The deal has been approved by Frontier stockholders. When the deal closes, perhaps by the end of 2025, the Frontier network will be folded into Verizon’s base of 7.4 million connections in 9 states and Washington, D.C. Geographically, the acquisition expands the Verizon fiber network from its core Northeast and Mid-Atlantic markets to include Florida, California and Texas, three states the provided Frontier with a boost in market share when they purchased the systems in 2016 — from Verizon.
Home Depot raises the roofer
Construction acquisition may be a splash-less corner of the M&A market, but one of the biggest splashes in Texas M&A came in the form of Home Depot’s $18.25 billion acquisition of SRS Distribution in March 2024. Yes, $18.25 BILLION.
Based in the North Texas suburb of McKinney, SRS has amassed — mainly through its own acquisitions — 775 locations for its distribution of roofing and construction supplies. The deal closed in June. The deal was guided in-house by SRS general counsel Dustin Gunderson, who tapped Latham & Watkins as outside legal counsel. The Latham team was led from New York by partners Paul Kukish and Michael Vardanian.
That was the biggest among the 41 construction-related transactions submitted to the Texas Lawbook’s Corporate Deal Tracker last year, but there were others of significance.

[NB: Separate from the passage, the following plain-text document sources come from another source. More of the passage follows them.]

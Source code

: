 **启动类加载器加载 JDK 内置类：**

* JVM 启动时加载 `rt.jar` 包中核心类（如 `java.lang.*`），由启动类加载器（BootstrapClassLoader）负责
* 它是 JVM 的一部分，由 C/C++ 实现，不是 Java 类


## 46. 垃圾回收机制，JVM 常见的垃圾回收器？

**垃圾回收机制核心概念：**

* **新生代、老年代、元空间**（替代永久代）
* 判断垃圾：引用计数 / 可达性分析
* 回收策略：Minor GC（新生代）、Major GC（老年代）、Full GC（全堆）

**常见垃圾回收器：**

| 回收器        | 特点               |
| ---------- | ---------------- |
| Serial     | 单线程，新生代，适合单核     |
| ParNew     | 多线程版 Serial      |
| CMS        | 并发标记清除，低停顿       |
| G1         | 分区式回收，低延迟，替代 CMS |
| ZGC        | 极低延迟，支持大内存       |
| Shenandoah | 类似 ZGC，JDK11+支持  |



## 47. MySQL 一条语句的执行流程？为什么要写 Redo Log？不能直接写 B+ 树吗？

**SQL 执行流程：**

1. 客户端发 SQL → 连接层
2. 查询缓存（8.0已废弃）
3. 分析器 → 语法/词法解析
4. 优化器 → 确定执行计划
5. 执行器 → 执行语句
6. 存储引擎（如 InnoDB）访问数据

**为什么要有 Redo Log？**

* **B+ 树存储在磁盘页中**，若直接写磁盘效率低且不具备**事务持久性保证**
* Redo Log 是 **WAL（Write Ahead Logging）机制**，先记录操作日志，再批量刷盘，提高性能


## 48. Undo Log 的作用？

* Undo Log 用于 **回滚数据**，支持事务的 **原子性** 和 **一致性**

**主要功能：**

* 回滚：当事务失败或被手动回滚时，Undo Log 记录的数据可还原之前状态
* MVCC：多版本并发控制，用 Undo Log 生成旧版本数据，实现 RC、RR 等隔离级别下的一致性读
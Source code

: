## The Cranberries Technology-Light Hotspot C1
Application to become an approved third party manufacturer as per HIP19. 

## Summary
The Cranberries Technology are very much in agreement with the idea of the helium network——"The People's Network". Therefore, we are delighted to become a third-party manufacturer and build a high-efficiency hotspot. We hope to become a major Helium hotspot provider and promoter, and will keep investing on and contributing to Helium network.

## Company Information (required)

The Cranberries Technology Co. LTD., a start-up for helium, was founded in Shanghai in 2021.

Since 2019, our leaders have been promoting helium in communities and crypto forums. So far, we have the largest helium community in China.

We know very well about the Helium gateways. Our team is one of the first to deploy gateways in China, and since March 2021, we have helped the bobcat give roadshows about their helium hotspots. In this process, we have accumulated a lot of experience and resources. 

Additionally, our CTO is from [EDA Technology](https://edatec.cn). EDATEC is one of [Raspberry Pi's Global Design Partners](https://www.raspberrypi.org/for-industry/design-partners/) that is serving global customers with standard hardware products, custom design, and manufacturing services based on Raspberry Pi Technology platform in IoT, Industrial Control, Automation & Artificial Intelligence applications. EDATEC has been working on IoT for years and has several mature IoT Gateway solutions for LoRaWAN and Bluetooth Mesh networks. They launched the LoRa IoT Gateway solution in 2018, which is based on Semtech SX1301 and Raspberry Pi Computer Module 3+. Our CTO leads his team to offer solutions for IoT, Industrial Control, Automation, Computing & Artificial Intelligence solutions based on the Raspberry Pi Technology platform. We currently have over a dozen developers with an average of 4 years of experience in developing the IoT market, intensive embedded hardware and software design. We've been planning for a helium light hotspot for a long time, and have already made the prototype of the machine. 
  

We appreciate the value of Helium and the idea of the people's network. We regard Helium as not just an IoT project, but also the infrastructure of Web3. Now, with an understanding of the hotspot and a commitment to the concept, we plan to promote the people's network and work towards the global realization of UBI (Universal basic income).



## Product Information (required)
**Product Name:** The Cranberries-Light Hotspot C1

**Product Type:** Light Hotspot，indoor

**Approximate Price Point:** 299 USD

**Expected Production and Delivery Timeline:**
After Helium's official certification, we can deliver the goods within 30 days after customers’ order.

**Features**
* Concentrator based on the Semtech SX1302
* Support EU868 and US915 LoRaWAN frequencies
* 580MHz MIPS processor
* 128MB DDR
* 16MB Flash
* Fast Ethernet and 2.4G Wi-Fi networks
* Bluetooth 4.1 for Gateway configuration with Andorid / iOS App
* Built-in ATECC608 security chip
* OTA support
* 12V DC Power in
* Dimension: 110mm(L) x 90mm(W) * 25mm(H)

Dallas-based Arcosa Inc., for instance, agreed in August to acquire the construction materials business Stavola Holding Corporation for $1.2 billion. Stavola has been a provider of aggregates and other building materials in the New York and New Jersey markets since 1948. The Stavola acquisition, Arcosa’s first in the New York-New Jersey MSA was part of its long-term strategy to expand its footprint to grow in a variety of attractive economic regions in an effort to reduce the cyclicality of a business vital to the infrastructure sector.
But as part of the same announcement, Arcosa also announced the divestiture of its steel components business to New York-headquartered Stellex Capital Management, signaling a move by Arcosa towards a core business focus on aggregates and building materials.
The deal involved lots of Texas lawyers, particularly Kirkland & Ellis partner Kevin Crews, who represented Arcosa in at least four other transactions. But it also involved Baker Botts, whose partners Luke Weedon and Samantha Crispin advised on the financing. And also Gibson Dunn & Crutcher led by partners Robert Little and Joe Orien, who advised Arcosa on its divestiture of its steel components business.
And finally, to keep our AI thread alive amidst all the asphalt and steel, Thomas Laughlin, a Dallas partner at Kirkland & Ellis, advised Dallas-based Braemont Capital on its acquisition of Loenbro from Tailwind Capital. Colorado-based Loenbro provides electrical and mechanical services to data centers and their adjacent infrastructure.
As we tried to say, these may not be the biggest or most complicated deals inked in 2024, but each has a significance beyond itself as a sign, a trigger or simply what we consider an interesting backstory.
Sure, that makes it subjective. But after all, it is our list.